Юля поворачивается, упирается рукой Грэгу в грудь. Смотрит в глаза. В темноте всё равно ничего не видно, но для неё это важно – лицом к лицу.
– Тебя что-то смущает или напрягает?
– Ты не сказала.
– Ты не спросил.
– Не подумала? – он дышит ровно. И сердце у него бьётся, как часы: спокойно, размеренно, чётко.
– Подумала, – лучше пережить этот разговор сейчас.
– Но промолчала, – он отнимает её руку со своей груди и целует пальцы. Каждый по очереди. А затем – запястье. В самое чувствительное место. Проходится языком, зная, что от этого она теряет контроль. Сходит с ума.
– Ты тоже почему-то не был разговорчивым.
– Юла, – теперь он смотрит на неё. Видеть бы его глаза – нестерпимо сильное желание.
– Что? – в голосе её – почти вызов.
– Я сделал это намеренно. И хочу, чтобы ты знала об этом. И если ты беременна, я хочу этого ребёнка.
– Знаешь, что у нас хорошо?
– И что же? – Грэг снова овладевает её рукой. Поглаживает между пальцами, нежно сжимает каждую фалангу. Ей стоит большого труда не стонать в голос.
– Мы порой мыслим одинаково. Поступаем одинаково.
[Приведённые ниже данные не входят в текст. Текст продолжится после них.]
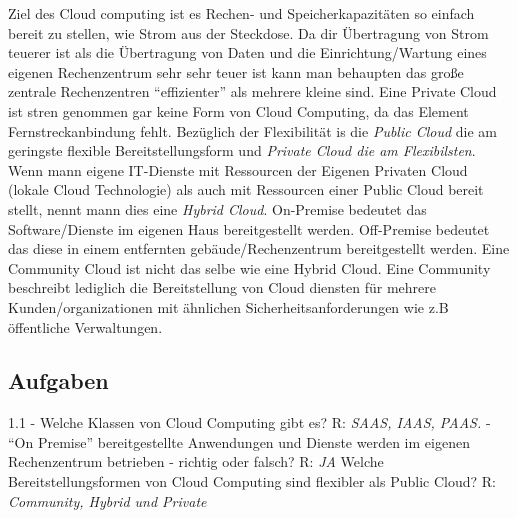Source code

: \documentclass[a4paper,10pt]{article}
\begin{document}
Ziel des Cloud computing ist es Rechen- und Speicherkapazitäten so einfach bereit zu stellen, wie Strom aus der Steckdose.
\vspace{3mm}
Da dir Übertragung von Strom teuerer ist als die Übertragung von Daten und die Einrichtung/Wartung eines eigenen Rechenzentrum sehr sehr teuer ist kann man behaupten das große zentrale Rechenzentren ``effizienter'' als mehrere kleine sind.
\vspace{3mm}
Eine Private Cloud ist stren genommen gar keine Form von Cloud Computing, da das Element Fernstreckanbindung fehlt.
Bezüglich der Flexibilität is die \textit{Public Cloud} die am geringste flexible Bereitstellungsform und \textit{Private Cloud die am Flexibilsten}.
\vspace{3mm}
Wenn mann eigene IT-Dienste mit Ressourcen der Eigenen Privaten Cloud (lokale Cloud Technologie) als auch mit Ressourcen einer Public Cloud bereit stellt, nennt mann dies eine \textit{Hybrid Cloud}. On-Premise bedeutet das Software/Dienste im eigenen Haus bereitgestellt werden. Off-Premise bedeutet das diese in einem entfernten gebäude/Rechenzentrum bereitgestellt werden. \vspace{3mm}
Eine Community Cloud ist nicht das selbe wie eine Hybrid Cloud. Eine Community beschreibt lediglich die Bereitstellung von Cloud diensten für mehrere Kunden/organizationen mit ähnlichen Sicherheitsanforderungen wie z.B öffentliche Verwaltungen.

\subsection{Aufgaben}
1.1 - Welche Klassen von Cloud Computing gibt es? \newline
R: \textit{SAAS, IAAS, PAAS.}  - ``On Premise'' bereitgestellte Anwendungen und Dienste werden im eigenen Rechenzentrum betrieben - richtig oder falsch? \newline
R: \textit{JA} \break
Welche Bereitstellungsformen von Cloud Computing sind flexibler als Public Cloud? \break
R: \textit{Community, Hybrid und Private}
\end{document}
– Произносим одни и те же слова. Знаю. Может, поэтому мы идеально подходим друг другу. Тогда. И сейчас. Давай спать, Юля. Скоро новый день придёт, а с ним – очень много хлопот. У меня – Макс и Альда.
– У меня тоже, – тихо смеётся она, устраиваясь поудобнее на его груди.
Ради таких мгновений стоит жить. Хорошо, что река жизни бесконечно меняет свои воды. Потому что когда заходишь в них снова, острее чувствуешь, что было, и трепетнее ценишь, что есть.
Глава 40
Грэг
Что-то неуловимо изменилось. Вначале Грэг приписал это своему обострившемуся мироощущению, когда всё вокруг кажется ярче и выпуклее, сочнее и вкуснее: воздух, природа, люди.
Он ощущал крылья за спиной – настолько реально, что чувствовал их тяжесть и размах, мягкость упругих перьев. Кажется – мгновение – и они со свистом примут в объятия ветер, поймают волну и унесут вдаль, где перистыми облаками улыбается синее небо.